The story of BlackBerry is well known to many who follow the mobile industry. With the advent of touchscreen smartphones, BlackBerry-branded devices just slid right to the margins, and it’s been struggling to regain relevance. BB10 — its latest operating system — and the Z10 — its latest hardware — are the company’s attempt to take on Apple (NASDAQ:AAPL), Samsung (SSNLF.PK), and Nokia (NYSE:NOK).
Unfortunately for BlackBerry, a report released Thursday from a somewhat obscure source, research and investment firm Detwiler Fenton, suggested BlackBerry’s sales were so sluggish and its devices so undesired that device returns were actually outpacing sales. Naturally, a report like that incited investors to sell, pushing shares down 7.7 percent after the news became known.

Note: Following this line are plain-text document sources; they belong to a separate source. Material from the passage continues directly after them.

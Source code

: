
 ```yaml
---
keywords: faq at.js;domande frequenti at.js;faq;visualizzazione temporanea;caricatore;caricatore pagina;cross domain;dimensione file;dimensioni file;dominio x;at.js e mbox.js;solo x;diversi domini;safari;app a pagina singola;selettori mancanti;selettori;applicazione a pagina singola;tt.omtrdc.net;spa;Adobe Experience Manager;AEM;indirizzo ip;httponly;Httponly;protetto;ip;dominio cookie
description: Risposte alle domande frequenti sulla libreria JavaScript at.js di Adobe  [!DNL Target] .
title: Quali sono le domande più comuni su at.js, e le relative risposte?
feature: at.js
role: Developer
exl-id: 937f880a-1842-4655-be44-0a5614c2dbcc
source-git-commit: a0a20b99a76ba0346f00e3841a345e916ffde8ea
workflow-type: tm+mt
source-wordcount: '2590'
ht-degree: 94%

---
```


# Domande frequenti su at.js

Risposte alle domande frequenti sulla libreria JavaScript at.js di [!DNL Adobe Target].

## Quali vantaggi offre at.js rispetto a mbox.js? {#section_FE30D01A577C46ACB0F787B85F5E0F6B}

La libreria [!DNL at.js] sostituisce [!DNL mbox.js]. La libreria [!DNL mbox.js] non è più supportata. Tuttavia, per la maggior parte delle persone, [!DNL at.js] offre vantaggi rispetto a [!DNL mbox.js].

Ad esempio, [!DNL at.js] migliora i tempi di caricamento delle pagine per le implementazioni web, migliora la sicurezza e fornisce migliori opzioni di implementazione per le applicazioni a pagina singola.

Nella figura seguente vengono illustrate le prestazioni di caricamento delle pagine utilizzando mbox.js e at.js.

However, BlackBerry has been quick to call Detwiler Fenton’s claims false. According to BlackBerry, Z10 returns have not exceeded the company’s forecasts and are following the industry norms. Thorsten Heins, the company’s chief executive officer, said that “to suggest otherwise is either a gross misreading of the data or a willful manipulation.”…
That is where things got serious, as BlackBerry announced that it would seek investigations by the U.S. Securities and Exchange Commission and the Ontario Securities Commission. Detwiler Fenton hasn’t responded to back up its claims, and the firm was unwilling to release the methods used to reach its conclusion on BlackBerry sales and returns.
But BlackBerry was not the only one refuting Detwiler Fenton’s claims; Verizon Wireless (NYSE:VZ), which carries the Z10, has also said the claims were false. BlackBerry said it sold 1 million Z10′s in its most recent quarterly earnings call — before the devices went on sale in the U.S. — but, since the U.S. launch in March, ITG analyst Joe Fersedi said the device’s sales have fallen to between 1 percent and 2 percent.
In Detwiler Fenton analyst Jeff Johnston’s report, he said, “we believe key retail partners have seen a significant increase in Z10 returns to the point where, in several cases, returns are now exceeding sales.”
After refuting the claim and calling for regulatory involvement, BlackBerry shares have bounced back up slightly, but there is still a wound left by Detwiler Fenton’s claims, and involvement by the SEC could help BlackBerry sort out the situation.